What just happened? The race to build the next generation of orbital infrastructure gained a surprising new entrant this week when Blue Origin unveiled plans for TeraWave, a satellite megaconstellation aimed squarely at the data demands of enterprise and government networks rather than the consumer market.

In an announcement that caught even seasoned industry watchers off guard, Blue Origin said TeraWave will deliver aggregate global throughput of up to 6 terabits per second, using a hybrid network of 5,408 optically interconnected satellites distributed between low and medium Earth orbits.

It represents a significant escalation of Blue Origin's ambitions beyond launch services and spacecraft development, and into the domain of high-capacity communications once dominated by terrestrial fiber and established space operators.

While most low-Earth orbit constellations rely exclusively on radio frequencies, TeraWave divides its architecture by altitude and function. Satellites in low Earth orbit will handle up to 144 gigabits per second each through radio links, providing low-latency coverage and redundancy.

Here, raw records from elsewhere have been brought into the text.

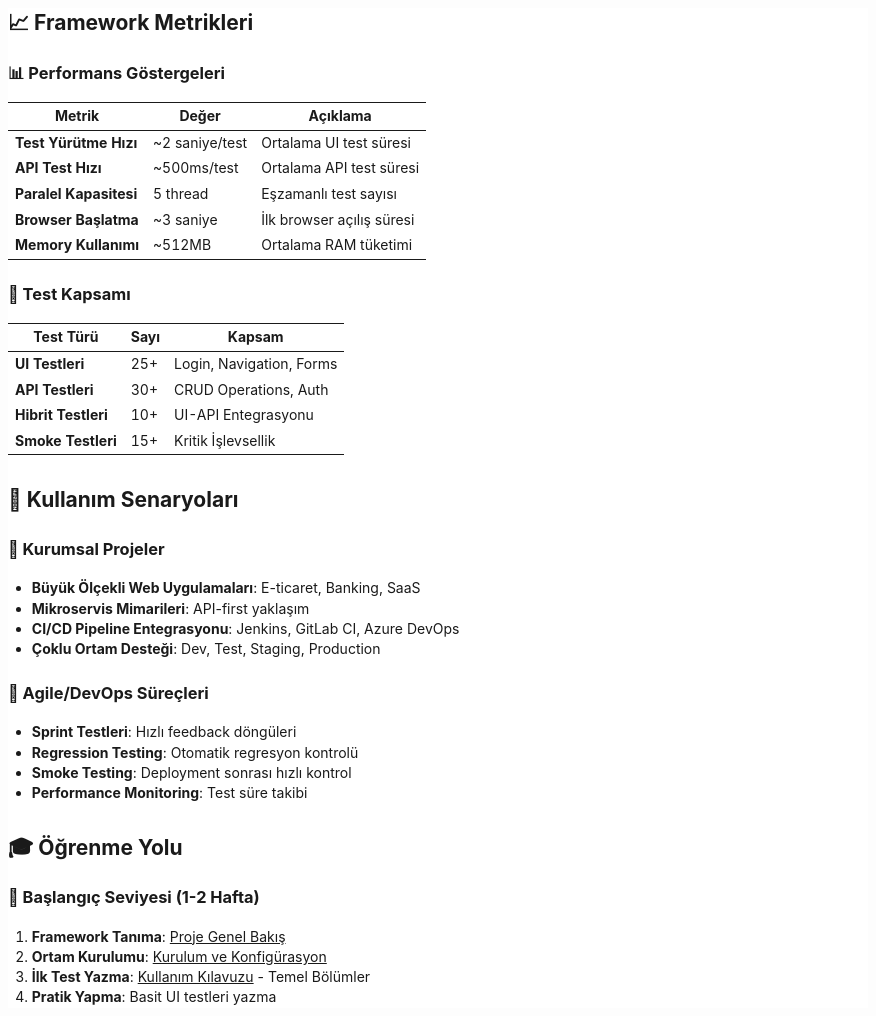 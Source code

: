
 ```mermaid
```

## 📈 Framework Metrikleri

### 📊 Performans Göstergeleri
| Metrik | Değer | Açıklama |
|--------|-------|----------|
| **Test Yürütme Hızı** | ~2 saniye/test | Ortalama UI test süresi |
| **API Test Hızı** | ~500ms/test | Ortalama API test süresi |
| **Paralel Kapasitesi** | 5 thread | Eşzamanlı test sayısı |
| **Browser Başlatma** | ~3 saniye | İlk browser açılış süresi |
| **Memory Kullanımı** | ~512MB | Ortalama RAM tüketimi |

### 🎯 Test Kapsamı
| Test Türü | Sayı | Kapsam |
|-----------|------|--------|
| **UI Testleri** | 25+ | Login, Navigation, Forms |
| **API Testleri** | 30+ | CRUD Operations, Auth |
| **Hibrit Testleri** | 10+ | UI-API Entegrasyonu |
| **Smoke Testleri** | 15+ | Kritik İşlevsellik |

## 🎯 Kullanım Senaryoları

### 🏢 Kurumsal Projeler
- **Büyük Ölçekli Web Uygulamaları**: E-ticaret, Banking, SaaS
- **Mikroservis Mimarileri**: API-first yaklaşım
- **CI/CD Pipeline Entegrasyonu**: Jenkins, GitLab CI, Azure DevOps
- **Çoklu Ortam Desteği**: Dev, Test, Staging, Production

### 🚀 Agile/DevOps Süreçleri
- **Sprint Testleri**: Hızlı feedback döngüleri
- **Regression Testing**: Otomatik regresyon kontrolü
- **Smoke Testing**: Deployment sonrası hızlı kontrol
- **Performance Monitoring**: Test süre takibi

## 🎓 Öğrenme Yolu

### 👶 Başlangıç Seviyesi (1-2 Hafta)
1. **Framework Tanıma**: [Proje Genel Bakış](01-proje-genel-bakis.md)
2. **Ortam Kurulumu**: [Kurulum ve Konfigürasyon](03-kurulum-konfigurasyon.md)
3. **İlk Test Yazma**: [Kullanım Kılavuzu](04-kullanim-kilavuzu.md) - Temel Bölümler
4. **Pratik Yapma**: Basit UI testleri yazma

Higher-orbit nodes will use optical interlinks to enable far greater data rates and global routing capacity. According to Blue Origin chief executive Dave Limp, the design approach is meant to ensure reliability and resilience for real-time operations and massive data movement, while offering backup connectivity when terrestrial systems fail.

Unlike SpaceX's Starlink or emerging direct-to-device systems, TeraWave is not designed for consumers. Blue Origin instead intends to sell connectivity to enterprises, data centers, and government customers, targeting users with critical uptime requirements.

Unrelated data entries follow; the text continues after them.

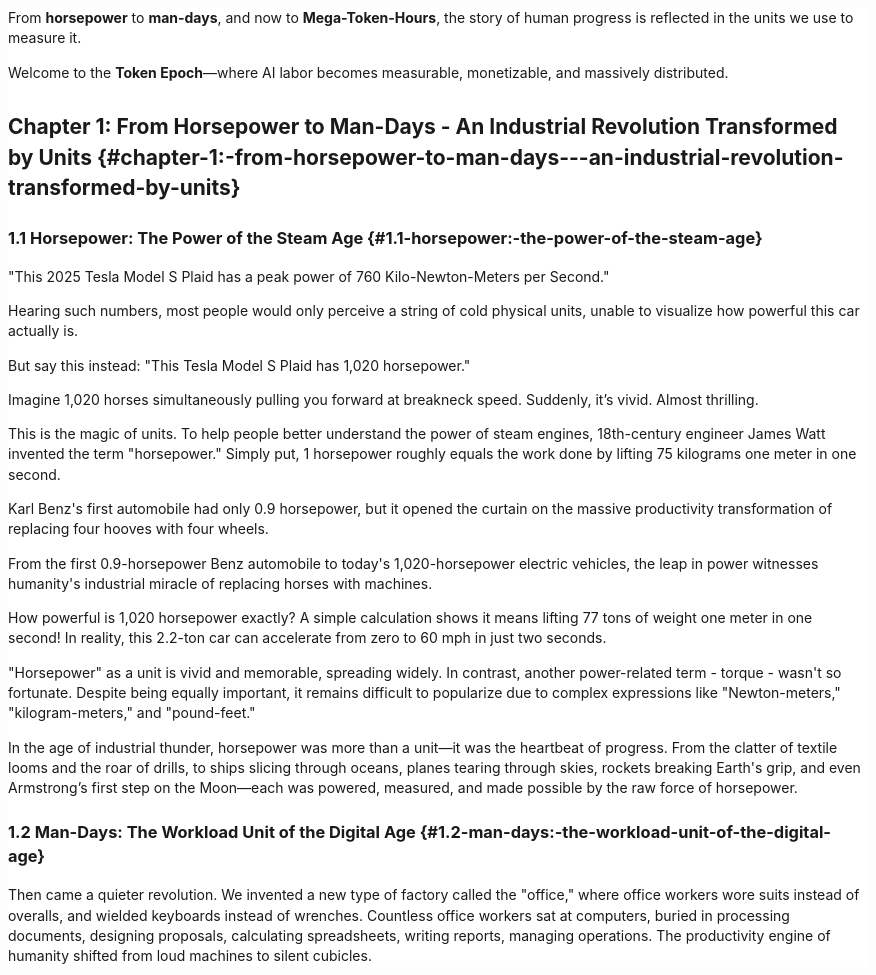 From **horsepower** to **man-days**, and now to **Mega-Token-Hours**, the story of human progress is reflected in the units we use to measure it.

Welcome to the **Token Epoch**—where AI labor becomes measurable, monetizable, and massively distributed.

## Chapter 1: From Horsepower to Man-Days \- An Industrial Revolution Transformed by Units {#chapter-1:-from-horsepower-to-man-days---an-industrial-revolution-transformed-by-units}

### **1.1 Horsepower: The Power of the Steam Age** {#1.1-horsepower:-the-power-of-the-steam-age}

"This 2025 Tesla Model S Plaid has a peak power of 760 Kilo-Newton-Meters per Second."

Hearing such numbers, most people would only perceive a string of cold physical units, unable to visualize how powerful this car actually is.

But say this instead: "This Tesla Model S Plaid has 1,020 horsepower."

Imagine 1,020 horses simultaneously pulling you forward at breakneck speed. Suddenly, it’s vivid. Almost thrilling.

This is the magic of units. To help people better understand the power of steam engines, 18th-century engineer James Watt invented the term "horsepower." Simply put, 1 horsepower roughly equals the work done by lifting 75 kilograms one meter in one second.

Karl Benz's first automobile had only 0.9 horsepower, but it opened the curtain on the massive productivity transformation of replacing four hooves with four wheels.

From the first 0.9-horsepower Benz automobile to today's 1,020-horsepower electric vehicles, the leap in power witnesses humanity's industrial miracle of replacing horses with machines.

How powerful is 1,020 horsepower exactly? A simple calculation shows it means lifting 77 tons of weight one meter in one second\! In reality, this 2.2-ton car can accelerate from zero to 60 mph in just two seconds.

"Horsepower" as a unit is vivid and memorable, spreading widely. In contrast, another power-related term \- torque \- wasn't so fortunate. Despite being equally important, it remains difficult to popularize due to complex expressions like "Newton-meters," "kilogram-meters," and "pound-feet."

In the age of industrial thunder, horsepower was more than a unit—it was the heartbeat of progress. From the clatter of textile looms and the roar of drills, to ships slicing through oceans, planes tearing through skies, rockets breaking Earth's grip, and even Armstrong’s first step on the Moon—each was powered, measured, and made possible by the raw force of horsepower.

### **1.2 Man-Days: The Workload Unit of the Digital Age** {#1.2-man-days:-the-workload-unit-of-the-digital-age}

Then came a quieter revolution. We invented a new type of factory called the "office," where office workers  wore suits instead of overalls, and wielded keyboards instead of wrenches. Countless office workers sat at computers, buried in processing documents, designing proposals, calculating spreadsheets, writing reports, managing operations. The productivity engine of humanity shifted from loud machines to silent cubicles.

The focus aligns with industry trends as artificial intelligence workloads and distributed computing increasingly depend on low-latency, high-bandwidth intercontinental links – the same class of demand now fueling interest in orbital data centers.

That strategy quietly overlaps with the activities of another Bezos-backed space project: Amazon's own satellite network, Amazon Leo. Authorized to operate 3,236 low-Earth-orbit satellites, Amazon Leo aims to serve mass-market connectivity needs, essentially competing with Starlink.

Sources told Ars Technica that Blue Origin has begun preliminary work on orbital data centers, hinting that TeraWave could act as a communications backbone for future in-space compute nodes.

The company said that satellite deployment is planned for late 2027, a timeline that depends heavily on the performance of its New Glenn heavy-lift rocket. The vehicle has flown twice to date, successfully recovering its first stage on its most recent mission in November.

Even so, Blue Origin's launch manifest is packed, with dozens of launches already reserved for Amazon Leo. Delays in New Glenn development have already forced Amazon to book launches with SpaceX's Falcon 9.

Industry analysts note that Blue Origin's expanding list of programs may stretch the company's bandwidth. The aerospace firm is currently advancing two lunar landers, a commercial space station, a Mars mission, the Blue Ring transfer vehicle, and the New Shepard crew capsule – each in parallel development. TeraWave adds a demanding and capital-intensive undertaking to that lineup.

The constellation is being developed under Blue Origin's new Emerging Systems division, an engineering-led group headed by Lindo St. Angel, a veteran electrical engineer who spent more than 15 years at Amazon before joining Blue Origin in November.